EXERCISE PROMPT
Restate word for word the lines beginning with the one that contains "Below is a sequence" and ending at the bottom of the records below, both included.

(Saved entries)
+ + +

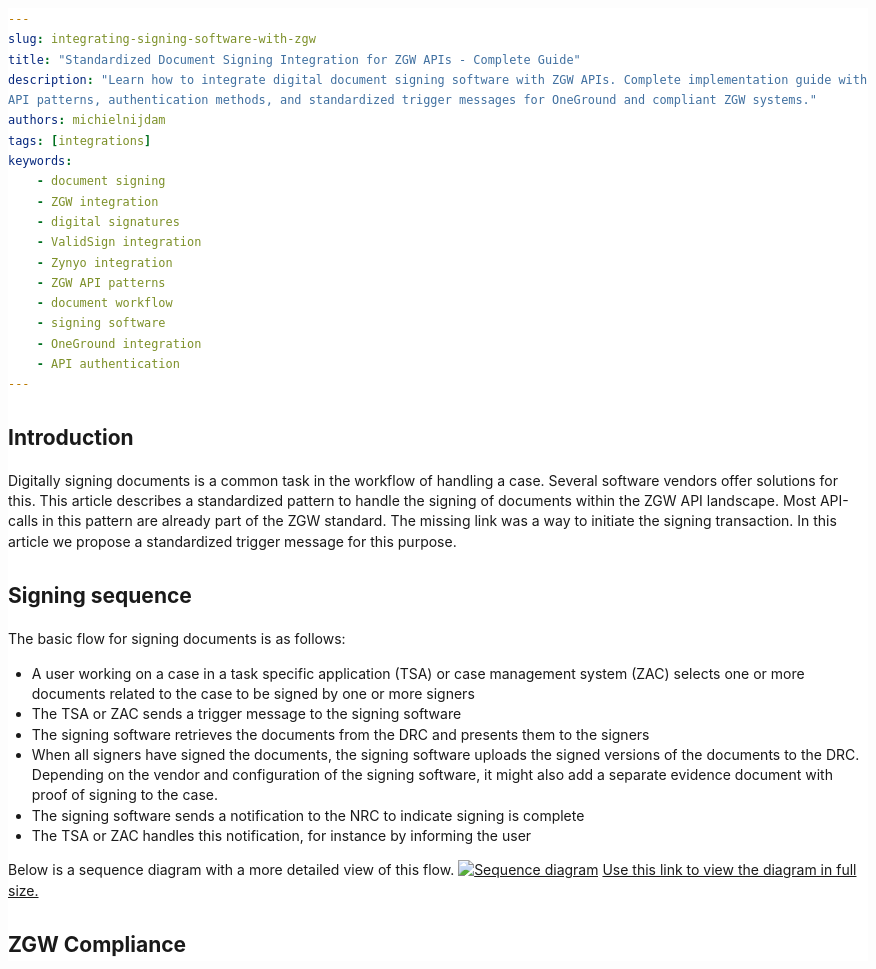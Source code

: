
 ```yaml
---
slug: integrating-signing-software-with-zgw
title: "Standardized Document Signing Integration for ZGW APIs - Complete Guide"
description: "Learn how to integrate digital document signing software with ZGW APIs. Complete implementation guide with API patterns, authentication methods, and standardized trigger messages for OneGround and compliant ZGW systems."
authors: michielnijdam
tags: [integrations]
keywords:
    - document signing
    - ZGW integration
    - digital signatures
    - ValidSign integration
    - Zynyo integration
    - ZGW API patterns
    - document workflow
    - signing software
    - OneGround integration
    - API authentication
---
```


## Introduction

Digitally signing documents is a common task in the workflow of handling a case. Several software vendors offer solutions for this. This article describes a standardized pattern to handle the signing of documents within the ZGW API landscape. Most API-calls in this pattern are already part of the ZGW standard. The missing link was a way to initiate the signing transaction. In this article we propose a standardized trigger message for this purpose.



## Signing sequence

The basic flow for signing documents is as follows:

- A user working on a case in a task specific application (TSA) or case management system (ZAC) selects one or more documents related to the case to be signed by one or more signers
- The TSA or ZAC sends a trigger message to the signing software
- The signing software retrieves the documents from the DRC and presents them to the signers
- When all signers have signed the documents, the signing software uploads the signed versions of the documents to the DRC. Depending on the vendor and configuration of the signing software, it might also add a separate evidence document with proof of signing to the case.
- The signing software sends a notification to the NRC to indicate signing is complete
- The TSA or ZAC handles this notification, for instance by informing the user

Below is a sequence diagram with a more detailed view of this flow.
[![Sequence diagram](/img/signing-sequence.png)](/img/signing-sequence.png)
[Use this link to view the diagram in full size.](/img/signing-sequence.png)

## ZGW Compliance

+ + +

TASK RESPONSE
Below is a sequence diagram with a more detailed view of this flow.
[![Sequence diagram](/img/signing-sequence.png)](/img/signing-sequence.png)
[Use this link to view the diagram in full size.](/img/signing-sequence.png)

## ZGW Compliance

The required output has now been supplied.